Your copy should match the listing word for word, apart from the pictures, which are left out.

══════════════════════════════

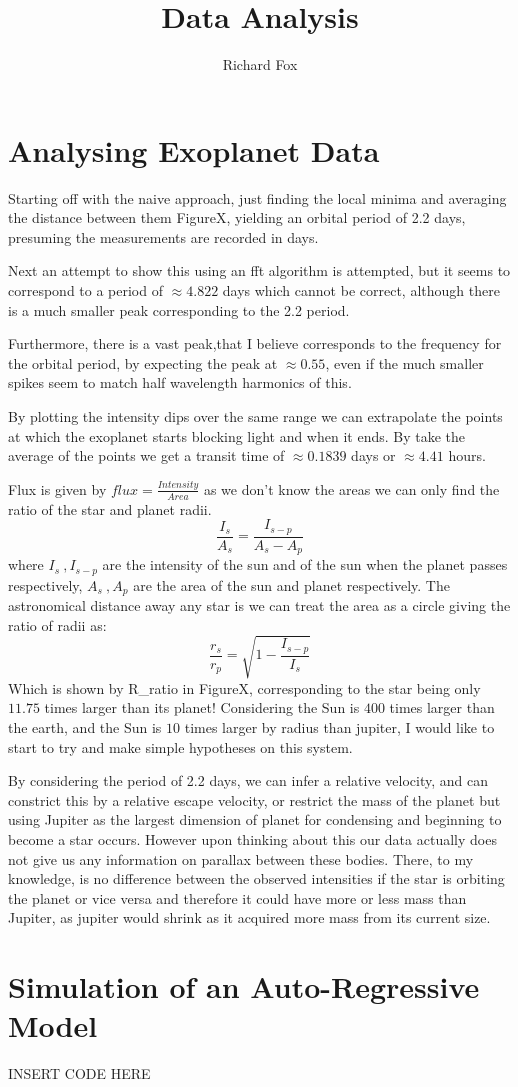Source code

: \documentclass[a4paper,12pt,notitlepage]{article}
\title{Data Analysis}
\author{Richard Fox}
\date{}
\begin{document}
\maketitle

\section{Analysing Exoplanet Data}

Starting off with the naive approach, just finding the local minima and averaging the distance between them FigureX, yielding an orbital period of 2.2 days, presuming the measurements are recorded in days. 

Next an attempt to show this using an fft algorithm is attempted, but it seems to correspond to a period of $\approx 4.822$ days which cannot be correct, although there is a much smaller peak corresponding to  the 2.2 period.

Furthermore, there is a vast peak,that I believe corresponds to the frequency for the orbital period,  by expecting the peak at $\approx 0.55$, even if the much smaller spikes seem to match half wavelength harmonics of this.

By plotting the intensity dips over the same range we can extrapolate the points at which the exoplanet starts blocking light and when it ends. By take the average of the points we get a transit time of $\approx 0.1839$ days or $\approx 4.41$ hours.

Flux is given by $flux = \frac{Intensity}{Area}$ as we don't know the areas we can only find the ratio of the star and planet radii. 
$$ \frac{I_s}{A_s} = \frac{I_{s-p}}{A_s-A_p} $$
where $I_s\   ,  I_{s-p}$ are the intensity of the sun and of the sun when the planet passes respectively, $A_s\  ,  A_p$ are the area of the sun and planet respectively. The astronomical distance away any star is we can treat the area as a circle giving the ratio of radii as:
$$\frac{r_s}{r_p} = \sqrt{1-\frac{I_{s-p}}{I_s}}$$
Which is shown by R\_ratio in FigureX, corresponding to the star being only $11.75$ times larger than its planet! Considering the Sun is $400$ times larger than the earth, and the Sun is $10$ times larger by radius than jupiter, I would like to start to try and make simple hypotheses on this system.

By considering the period of 2.2 days, we can infer a relative velocity, and can constrict this by a relative escape velocity, or restrict the mass of the planet but using Jupiter as the largest dimension of planet for condensing and beginning to become a star occurs. However upon thinking about this our data actually does not give us any information on parallax between these bodies. There, to my knowledge, is no difference between the observed intensities if the star is orbiting the planet or vice versa and therefore it could have more or less mass than Jupiter, as jupiter would shrink as it acquired more mass from its current size.


\section{Simulation of an Auto-Regressive Model}

INSERT CODE HERE
\end{document}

══════════════════════════════

_Answer to the problem_:
Source code

: \documentclass[a4paper,12pt,notitlepage]{article}
\title{Data Analysis}
\author{Richard Fox}
\date{}
\begin{document}
\maketitle

\section{Analysing Exoplanet Data}

Starting off with the naive approach, just finding the local minima and averaging the distance between them FigureX, yielding an orbital period of 2.2 days, presuming the measurements are recorded in days. 

Next an attempt to show this using an fft algorithm is attempted, but it seems to correspond to a period of $\approx 4.822$ days which cannot be correct, although there is a much smaller peak corresponding to  the 2.2 period.

Furthermore, there is a vast peak,that I believe corresponds to the frequency for the orbital period,  by expecting the peak at $\approx 0.55$, even if the much smaller spikes seem to match half wavelength harmonics of this.

By plotting the intensity dips over the same range we can extrapolate the points at which the exoplanet starts blocking light and when it ends. By take the average of the points we get a transit time of $\approx 0.1839$ days or $\approx 4.41$ hours.

Flux is given by $flux = \frac{Intensity}{Area}$ as we don't know the areas we can only find the ratio of the star and planet radii. 
$$ \frac{I_s}{A_s} = \frac{I_{s-p}}{A_s-A_p} $$
where $I_s\   ,  I_{s-p}$ are the intensity of the sun and of the sun when the planet passes respectively, $A_s\  ,  A_p$ are the area of the sun and planet respectively. The astronomical distance away any star is we can treat the area as a circle giving the ratio of radii as:
$$\frac{r_s}{r_p} = \sqrt{1-\frac{I_{s-p}}{I_s}}$$
Which is shown by R\_ratio in FigureX, corresponding to the star being only $11.75$ times larger than its planet! Considering the Sun is $400$ times larger than the earth, and the Sun is $10$ times larger by radius than jupiter, I would like to start to try and make simple hypotheses on this system.

By considering the period of 2.2 days, we can infer a relative velocity, and can constrict this by a relative escape velocity, or restrict the mass of the planet but using Jupiter as the largest dimension of planet for condensing and beginning to become a star occurs. However upon thinking about this our data actually does not give us any information on parallax between these bodies. There, to my knowledge, is no difference between the observed intensities if the star is orbiting the planet or vice versa and therefore it could have more or less mass than Jupiter, as jupiter would shrink as it acquired more mass from its current size.


\section{Simulation of an Auto-Regressive Model}

INSERT CODE HERE
\end{document}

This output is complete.